Sie sagt etwas sehr Intelligentes, etwas über die Folgen von Kolonialismus und europäischer Wirtschaftspolitik. Sie hat mal Ethnologie studiert, sie versteht was von tieferen Zusammenhängen. Ich finde es sehr interessant, was sie sagt, und bin ein bisschen aufgeregt. Es ist nicht das erste mal, dass meine Mutter diese Frage stellt, seit Tagen höre ich nichts anderes von ihr, sobald sie einen Deutschen sieht, fragt sie ihn nach der Flüchtlingskrise. Und ich muss übersetzen.

Meine Mutter ist politisch sehr interessiert. Seit sie in den Ruhestand gegangen ist, schaut sie sich jede Stunde im Fernsehen die Nachrichten an. Dabei trägt sie einen mehrfach geflickten Morgenmantel, Lockenwickler und isst Salzstangen. Die Salzstangen werden für sie extra von ihrer Haushälterin Edith zubereitet, sie hofft, wenn sie Salziges, statt Süßes nascht, wächst der Arsch langsamer. Zwischen den Nachrichten goutiert sie die politischen Talksendungen, Diskussionsrunden und Dokumentationen. Sie kennt alle Abgeordneten des Europaparlaments, Mitglieder des Europarates, des UN-Sicherheitsrates, der US-Regierung, der iranischen, irakischen, afghanischen, russischen  und israelischen Regierung, gefühlt persönlich. Sie schaut fünf rumänische und fünf ungarische Sender abwechselnd, sowohl staatliche als auch private. Mein Mann sagte einmal, ihre Kommentare solle man live schalten.

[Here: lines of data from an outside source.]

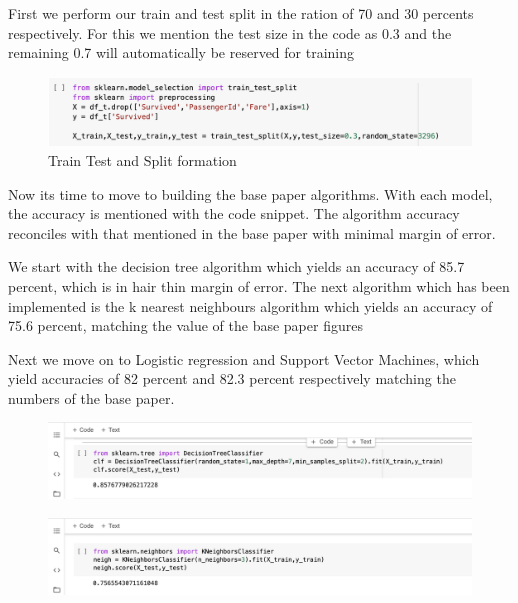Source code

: \documentclass[12pt]{article}
\newcommand{\nd}{\noindent}
\begin{document}
\nd First we perform our train and test split in the ration of 70 and 30 percents respectively. For this we mention the test size in the code as 0.3 and the remaining 0.7 will automatically be reserved for training 

\begin{center}
\begin{figure}[h]
\centerline{\includegraphics[scale=.55]{1.png}}
\caption{Train Test and Split formation}
\end{figure}
\end{center}

\nd Now its time to move to building the base paper algorithms. With each model, the accuracy is mentioned with the code snippet. The algorithm accuracy reconciles with that mentioned in the base paper with minimal margin of error. 

\nd We start with the decision tree algorithm which yields an accuracy of 85.7 percent, which is in hair thin margin of error. The next algorithm which has been implemented is the k nearest neighbours algorithm which yields an accuracy of 75.6 percent, matching the value of the base paper figures 

\newpage 
\nd Next we move on to Logistic regression and Support Vector Machines, which yield accuracies of 82 percent and 82.3 percent respectively matching the numbers of the base paper. 

\vspace{10mm}
\hspace{-5mm}
\begin{figure}[h]
\centering
\begin{minipage}{.5\textwidth}
  \centering
  \includegraphics[width=1.4\linewidth]{dt.png}
  \label{fig:test1}
\end{minipage}%
\begin{minipage}{.5\textwidth}
  \centering
  \includegraphics[width=1.4\linewidth]{kn.png}
  \label{fig:test2}
\end{minipage}
\end{figure}
\end{document}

Weihnachten fing mit der Frage an meinen Mann an, der nach einem kurzen Seufzer seine absolute Solidarität mit der Kanzlerpolitik bezeugte. „Deutschland ist ein starkes Land, ein reiches Land. Deutschland kann helfen“ – sagte er, und meine Mutter hörte vollkommen unbeeindruckt zu. Mein Mann hält meine Mutter für eine ungarische Nationalistin, meine Mutter hält ihn für einen deutschen Schnösel, der ein bisschen ungebildet ist und keine Ahnung hat. Die beiden mögen sich.

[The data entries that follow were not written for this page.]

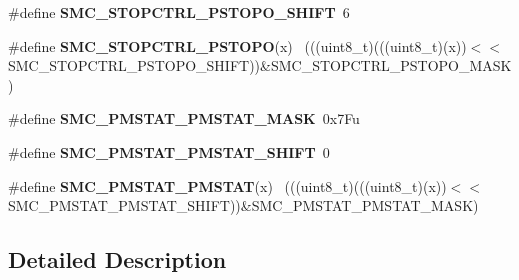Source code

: \begin{DoxyCompactItemize}
\item 
\hypertarget{group___s_m_c___register___masks_gac99e62cd86e9c12454c78fd6d5e3dc75}{}\#define {\bfseries S\+M\+C\+\_\+\+S\+T\+O\+P\+C\+T\+R\+L\+\_\+\+P\+S\+T\+O\+P\+O\+\_\+\+S\+H\+I\+F\+T}~6\label{group___s_m_c___register___masks_gac99e62cd86e9c12454c78fd6d5e3dc75}

\item 
\hypertarget{group___s_m_c___register___masks_ga9eefc52cef69805df094d1dad86183bb}{}\#define {\bfseries S\+M\+C\+\_\+\+S\+T\+O\+P\+C\+T\+R\+L\+\_\+\+P\+S\+T\+O\+P\+O}(x)                                  ~(((uint8\+\_\+t)(((uint8\+\_\+t)(x))$<$$<$S\+M\+C\+\_\+\+S\+T\+O\+P\+C\+T\+R\+L\+\_\+\+P\+S\+T\+O\+P\+O\+\_\+\+S\+H\+I\+F\+T))\&S\+M\+C\+\_\+\+S\+T\+O\+P\+C\+T\+R\+L\+\_\+\+P\+S\+T\+O\+P\+O\+\_\+\+M\+A\+S\+K)\label{group___s_m_c___register___masks_ga9eefc52cef69805df094d1dad86183bb}

\item 
\hypertarget{group___s_m_c___register___masks_ga2574f973caed7a43c1d0b69888866f63}{}\#define {\bfseries S\+M\+C\+\_\+\+P\+M\+S\+T\+A\+T\+\_\+\+P\+M\+S\+T\+A\+T\+\_\+\+M\+A\+S\+K}~0x7\+Fu\label{group___s_m_c___register___masks_ga2574f973caed7a43c1d0b69888866f63}

\item 
\hypertarget{group___s_m_c___register___masks_gaa4083ab43677e6a1b6832f6607a5ef0e}{}\#define {\bfseries S\+M\+C\+\_\+\+P\+M\+S\+T\+A\+T\+\_\+\+P\+M\+S\+T\+A\+T\+\_\+\+S\+H\+I\+F\+T}~0\label{group___s_m_c___register___masks_gaa4083ab43677e6a1b6832f6607a5ef0e}

\item 
\hypertarget{group___s_m_c___register___masks_gaf42160e08664669fce172fdc170e9c5f}{}\#define {\bfseries S\+M\+C\+\_\+\+P\+M\+S\+T\+A\+T\+\_\+\+P\+M\+S\+T\+A\+T}(x)                                      ~(((uint8\+\_\+t)(((uint8\+\_\+t)(x))$<$$<$S\+M\+C\+\_\+\+P\+M\+S\+T\+A\+T\+\_\+\+P\+M\+S\+T\+A\+T\+\_\+\+S\+H\+I\+F\+T))\&S\+M\+C\+\_\+\+P\+M\+S\+T\+A\+T\+\_\+\+P\+M\+S\+T\+A\+T\+\_\+\+M\+A\+S\+K)\label{group___s_m_c___register___masks_gaf42160e08664669fce172fdc170e9c5f}

\end{DoxyCompactItemize}


\subsection{Detailed Description}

„Aber wenn seine  Tochter Ungarisch besser kann als Deutsch, dann kriegt er Panik, obwohl er nix vom Nationalismus hält. Es gibt keine schlimmeren Rassisten als die Liberalen. Die wissen es nicht mal, dass sie es sind.“

Das ging so weiter mit meiner Schwiegermutter, ihrer Mitbewohnerin, unseren Nachbarn im Dorf, den Freunden meiner Schwester. Alle Deutschen mussten die Fragen meiner Mutter zur Flüchtlingspolitik beantworten. Mir war schnell klar, dass jeder das Gleiche sagt. Ihr leider auch. Denn es folgte ein Wasserfall von Spott.

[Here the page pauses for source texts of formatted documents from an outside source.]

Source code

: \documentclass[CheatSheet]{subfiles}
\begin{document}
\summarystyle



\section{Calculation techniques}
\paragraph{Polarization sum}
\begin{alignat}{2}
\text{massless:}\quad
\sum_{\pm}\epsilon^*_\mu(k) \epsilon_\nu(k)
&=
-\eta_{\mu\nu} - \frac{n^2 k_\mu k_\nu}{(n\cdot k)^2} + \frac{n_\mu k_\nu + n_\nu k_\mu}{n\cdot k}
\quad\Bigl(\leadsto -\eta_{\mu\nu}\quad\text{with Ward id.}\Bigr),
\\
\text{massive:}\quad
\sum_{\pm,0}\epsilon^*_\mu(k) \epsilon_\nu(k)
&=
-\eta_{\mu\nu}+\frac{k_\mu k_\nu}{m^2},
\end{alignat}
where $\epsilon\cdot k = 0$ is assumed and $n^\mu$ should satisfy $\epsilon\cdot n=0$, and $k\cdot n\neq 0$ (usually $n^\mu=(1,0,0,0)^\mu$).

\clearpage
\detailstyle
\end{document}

„Die sind ganz schön eingebildet diese Deutschen. Deutschland ist reich, Deutschland ist stark. Die haben wohl die Nase ganz schön oben. Ich glaube nicht daran, dass Menschen so gut sind. “

„Deutschland ist ein reiches Land, ein starkes Land. Deutschland kann helfen“ – höre ich jetzt meine Freundin auch. Oh Gott denke ich, jetzt wird es schlimm, denn die Nacht, wo wir über die hirngewaschenen Deutschen diskutierten, ging so weiter:

Réka: Es kann nicht sein, dass ihr Null, aber auch Zero Mitgefühl habt. Dass es Euch scheißegal ist, dass diese Leute dem Tod von der Schippe springen, dass dort kleine Kinder und alte Leute…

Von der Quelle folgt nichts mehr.